> [Your goal]:
Determine how many lines in the entries below contain the word "change". The reply is that number alone.

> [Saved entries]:
____
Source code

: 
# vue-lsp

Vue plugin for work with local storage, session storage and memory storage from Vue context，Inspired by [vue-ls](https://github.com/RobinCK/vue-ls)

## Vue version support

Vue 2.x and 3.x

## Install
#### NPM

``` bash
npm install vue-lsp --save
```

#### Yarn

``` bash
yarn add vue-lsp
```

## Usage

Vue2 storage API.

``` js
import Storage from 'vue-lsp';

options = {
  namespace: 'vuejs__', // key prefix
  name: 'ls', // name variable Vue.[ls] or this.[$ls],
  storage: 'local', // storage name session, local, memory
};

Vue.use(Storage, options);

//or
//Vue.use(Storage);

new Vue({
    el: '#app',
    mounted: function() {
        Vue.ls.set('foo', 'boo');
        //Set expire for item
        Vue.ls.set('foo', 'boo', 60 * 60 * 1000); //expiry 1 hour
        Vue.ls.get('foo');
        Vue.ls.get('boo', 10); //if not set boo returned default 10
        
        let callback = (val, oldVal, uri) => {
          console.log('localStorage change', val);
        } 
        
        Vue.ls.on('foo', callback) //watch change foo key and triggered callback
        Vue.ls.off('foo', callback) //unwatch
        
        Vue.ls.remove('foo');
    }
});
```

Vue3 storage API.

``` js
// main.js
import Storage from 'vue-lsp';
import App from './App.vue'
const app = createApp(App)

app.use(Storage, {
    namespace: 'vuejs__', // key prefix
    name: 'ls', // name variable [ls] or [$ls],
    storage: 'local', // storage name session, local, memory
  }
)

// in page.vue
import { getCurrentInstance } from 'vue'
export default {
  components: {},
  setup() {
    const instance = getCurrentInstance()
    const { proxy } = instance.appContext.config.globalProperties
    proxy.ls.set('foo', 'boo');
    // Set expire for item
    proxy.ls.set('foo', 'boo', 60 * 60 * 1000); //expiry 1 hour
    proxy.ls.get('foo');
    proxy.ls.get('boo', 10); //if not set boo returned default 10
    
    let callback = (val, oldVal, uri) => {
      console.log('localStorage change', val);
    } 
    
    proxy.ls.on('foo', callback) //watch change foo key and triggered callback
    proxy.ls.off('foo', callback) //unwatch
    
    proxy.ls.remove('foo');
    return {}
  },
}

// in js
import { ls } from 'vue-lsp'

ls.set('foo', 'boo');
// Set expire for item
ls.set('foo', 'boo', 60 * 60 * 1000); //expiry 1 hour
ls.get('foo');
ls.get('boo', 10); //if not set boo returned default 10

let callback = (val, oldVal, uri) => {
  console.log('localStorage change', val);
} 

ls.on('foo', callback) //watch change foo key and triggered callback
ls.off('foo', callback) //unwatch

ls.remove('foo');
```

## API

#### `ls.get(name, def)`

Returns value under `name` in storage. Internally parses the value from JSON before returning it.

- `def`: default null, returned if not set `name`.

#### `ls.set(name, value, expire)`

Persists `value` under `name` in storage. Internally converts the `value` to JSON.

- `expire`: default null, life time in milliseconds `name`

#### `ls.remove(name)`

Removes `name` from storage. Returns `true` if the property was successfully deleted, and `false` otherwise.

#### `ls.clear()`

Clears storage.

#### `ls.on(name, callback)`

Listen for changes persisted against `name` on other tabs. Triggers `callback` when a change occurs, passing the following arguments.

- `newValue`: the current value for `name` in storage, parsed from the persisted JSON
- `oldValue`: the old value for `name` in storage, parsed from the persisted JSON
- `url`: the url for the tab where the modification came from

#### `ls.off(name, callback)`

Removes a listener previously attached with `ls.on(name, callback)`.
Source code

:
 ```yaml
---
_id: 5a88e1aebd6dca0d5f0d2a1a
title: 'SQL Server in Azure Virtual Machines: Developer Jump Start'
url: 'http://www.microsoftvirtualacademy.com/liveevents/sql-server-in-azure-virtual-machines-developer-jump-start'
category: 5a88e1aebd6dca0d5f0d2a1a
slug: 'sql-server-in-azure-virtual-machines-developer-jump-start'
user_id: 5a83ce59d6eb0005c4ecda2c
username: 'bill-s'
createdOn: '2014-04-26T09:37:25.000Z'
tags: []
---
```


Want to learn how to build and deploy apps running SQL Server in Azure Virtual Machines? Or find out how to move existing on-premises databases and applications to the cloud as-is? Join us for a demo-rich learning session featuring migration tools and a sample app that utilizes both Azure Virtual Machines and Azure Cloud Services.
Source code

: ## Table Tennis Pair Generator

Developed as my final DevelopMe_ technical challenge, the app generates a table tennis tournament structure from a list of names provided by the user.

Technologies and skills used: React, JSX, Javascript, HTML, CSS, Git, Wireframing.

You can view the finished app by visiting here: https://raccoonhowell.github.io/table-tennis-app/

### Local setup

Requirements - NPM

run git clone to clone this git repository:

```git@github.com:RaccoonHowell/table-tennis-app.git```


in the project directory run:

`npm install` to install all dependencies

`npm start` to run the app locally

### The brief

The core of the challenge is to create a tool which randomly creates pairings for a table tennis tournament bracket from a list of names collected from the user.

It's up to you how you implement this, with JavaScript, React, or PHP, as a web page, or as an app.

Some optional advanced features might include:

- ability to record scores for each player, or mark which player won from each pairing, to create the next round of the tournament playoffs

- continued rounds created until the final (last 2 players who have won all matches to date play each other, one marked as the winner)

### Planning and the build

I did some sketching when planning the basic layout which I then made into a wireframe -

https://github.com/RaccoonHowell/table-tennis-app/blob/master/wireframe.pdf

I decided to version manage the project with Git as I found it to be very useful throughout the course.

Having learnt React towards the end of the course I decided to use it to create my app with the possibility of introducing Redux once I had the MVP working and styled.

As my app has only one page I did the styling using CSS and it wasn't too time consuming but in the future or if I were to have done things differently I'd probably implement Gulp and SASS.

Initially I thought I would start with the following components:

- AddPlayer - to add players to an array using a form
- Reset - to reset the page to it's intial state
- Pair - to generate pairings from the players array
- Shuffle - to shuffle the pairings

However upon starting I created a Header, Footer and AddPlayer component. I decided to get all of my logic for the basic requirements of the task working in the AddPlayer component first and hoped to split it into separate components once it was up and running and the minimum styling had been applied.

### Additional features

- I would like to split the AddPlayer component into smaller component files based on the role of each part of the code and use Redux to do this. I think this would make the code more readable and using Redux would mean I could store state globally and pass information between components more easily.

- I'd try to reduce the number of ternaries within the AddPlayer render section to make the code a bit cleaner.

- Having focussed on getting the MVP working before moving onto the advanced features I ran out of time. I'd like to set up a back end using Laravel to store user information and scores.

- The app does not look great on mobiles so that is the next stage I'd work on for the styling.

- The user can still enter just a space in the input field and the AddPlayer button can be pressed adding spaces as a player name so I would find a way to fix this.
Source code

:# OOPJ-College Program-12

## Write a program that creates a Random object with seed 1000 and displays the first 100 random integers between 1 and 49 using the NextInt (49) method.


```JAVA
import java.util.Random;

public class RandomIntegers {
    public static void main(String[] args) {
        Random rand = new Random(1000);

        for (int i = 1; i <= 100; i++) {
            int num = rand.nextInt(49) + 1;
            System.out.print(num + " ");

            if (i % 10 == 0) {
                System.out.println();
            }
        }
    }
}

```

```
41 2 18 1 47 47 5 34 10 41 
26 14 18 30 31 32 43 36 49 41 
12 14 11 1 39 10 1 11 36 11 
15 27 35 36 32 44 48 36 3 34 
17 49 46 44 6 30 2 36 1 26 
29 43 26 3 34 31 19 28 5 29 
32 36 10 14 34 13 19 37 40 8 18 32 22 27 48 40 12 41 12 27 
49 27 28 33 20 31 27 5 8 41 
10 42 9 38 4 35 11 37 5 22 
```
____
> [Response box]:
7